_Task instructions_
Search the entries for the word "Создание" and report each line that has it.

_Records for processing_

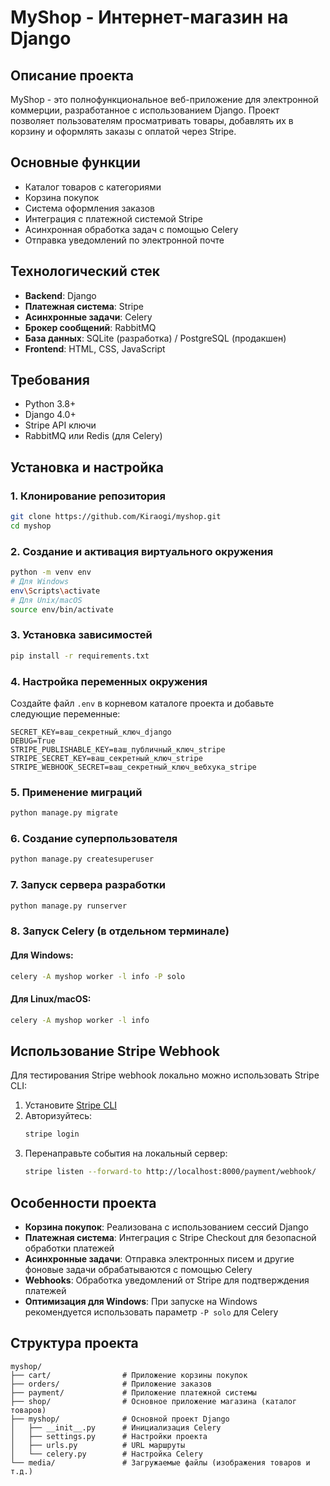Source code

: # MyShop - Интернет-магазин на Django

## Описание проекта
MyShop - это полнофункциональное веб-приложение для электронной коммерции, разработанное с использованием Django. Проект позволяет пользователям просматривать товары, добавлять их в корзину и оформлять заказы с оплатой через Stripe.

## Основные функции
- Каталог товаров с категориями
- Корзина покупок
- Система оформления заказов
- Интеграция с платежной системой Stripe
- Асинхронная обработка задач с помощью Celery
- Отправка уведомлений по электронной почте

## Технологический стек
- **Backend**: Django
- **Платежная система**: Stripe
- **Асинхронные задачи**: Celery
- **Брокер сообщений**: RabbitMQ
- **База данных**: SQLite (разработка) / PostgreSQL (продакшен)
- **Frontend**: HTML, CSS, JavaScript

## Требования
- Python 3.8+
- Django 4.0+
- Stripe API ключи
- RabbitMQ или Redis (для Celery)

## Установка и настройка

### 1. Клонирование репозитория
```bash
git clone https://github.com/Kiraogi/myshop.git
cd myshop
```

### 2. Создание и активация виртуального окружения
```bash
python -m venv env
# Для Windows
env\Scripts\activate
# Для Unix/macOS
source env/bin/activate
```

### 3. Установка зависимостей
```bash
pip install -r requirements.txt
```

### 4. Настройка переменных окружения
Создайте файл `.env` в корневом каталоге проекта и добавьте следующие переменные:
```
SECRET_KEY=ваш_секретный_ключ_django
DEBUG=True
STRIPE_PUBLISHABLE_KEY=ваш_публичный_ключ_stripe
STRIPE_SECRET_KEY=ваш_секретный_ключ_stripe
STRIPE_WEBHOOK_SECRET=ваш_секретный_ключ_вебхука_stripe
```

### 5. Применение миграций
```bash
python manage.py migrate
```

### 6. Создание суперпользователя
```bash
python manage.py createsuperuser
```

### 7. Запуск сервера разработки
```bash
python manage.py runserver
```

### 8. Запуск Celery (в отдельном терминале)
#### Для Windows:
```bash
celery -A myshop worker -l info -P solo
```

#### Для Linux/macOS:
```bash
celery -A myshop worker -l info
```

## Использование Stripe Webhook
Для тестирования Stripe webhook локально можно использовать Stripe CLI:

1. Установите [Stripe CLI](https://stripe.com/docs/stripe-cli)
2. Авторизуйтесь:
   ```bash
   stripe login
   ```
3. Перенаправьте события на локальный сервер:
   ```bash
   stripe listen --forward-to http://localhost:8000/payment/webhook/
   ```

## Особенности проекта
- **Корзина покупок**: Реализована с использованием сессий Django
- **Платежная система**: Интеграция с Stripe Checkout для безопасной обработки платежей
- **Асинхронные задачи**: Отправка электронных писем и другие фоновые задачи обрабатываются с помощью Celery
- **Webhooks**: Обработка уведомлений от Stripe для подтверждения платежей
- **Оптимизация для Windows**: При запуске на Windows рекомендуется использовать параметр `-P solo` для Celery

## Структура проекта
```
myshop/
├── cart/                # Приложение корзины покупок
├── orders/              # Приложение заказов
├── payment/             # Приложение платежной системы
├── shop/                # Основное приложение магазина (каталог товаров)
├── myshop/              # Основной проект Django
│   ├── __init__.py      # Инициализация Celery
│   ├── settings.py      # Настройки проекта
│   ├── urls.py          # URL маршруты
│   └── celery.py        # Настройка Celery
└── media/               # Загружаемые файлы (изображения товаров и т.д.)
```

_Output of the task_
### 2. Создание и активация виртуального окружения
### 6. Создание суперпользователя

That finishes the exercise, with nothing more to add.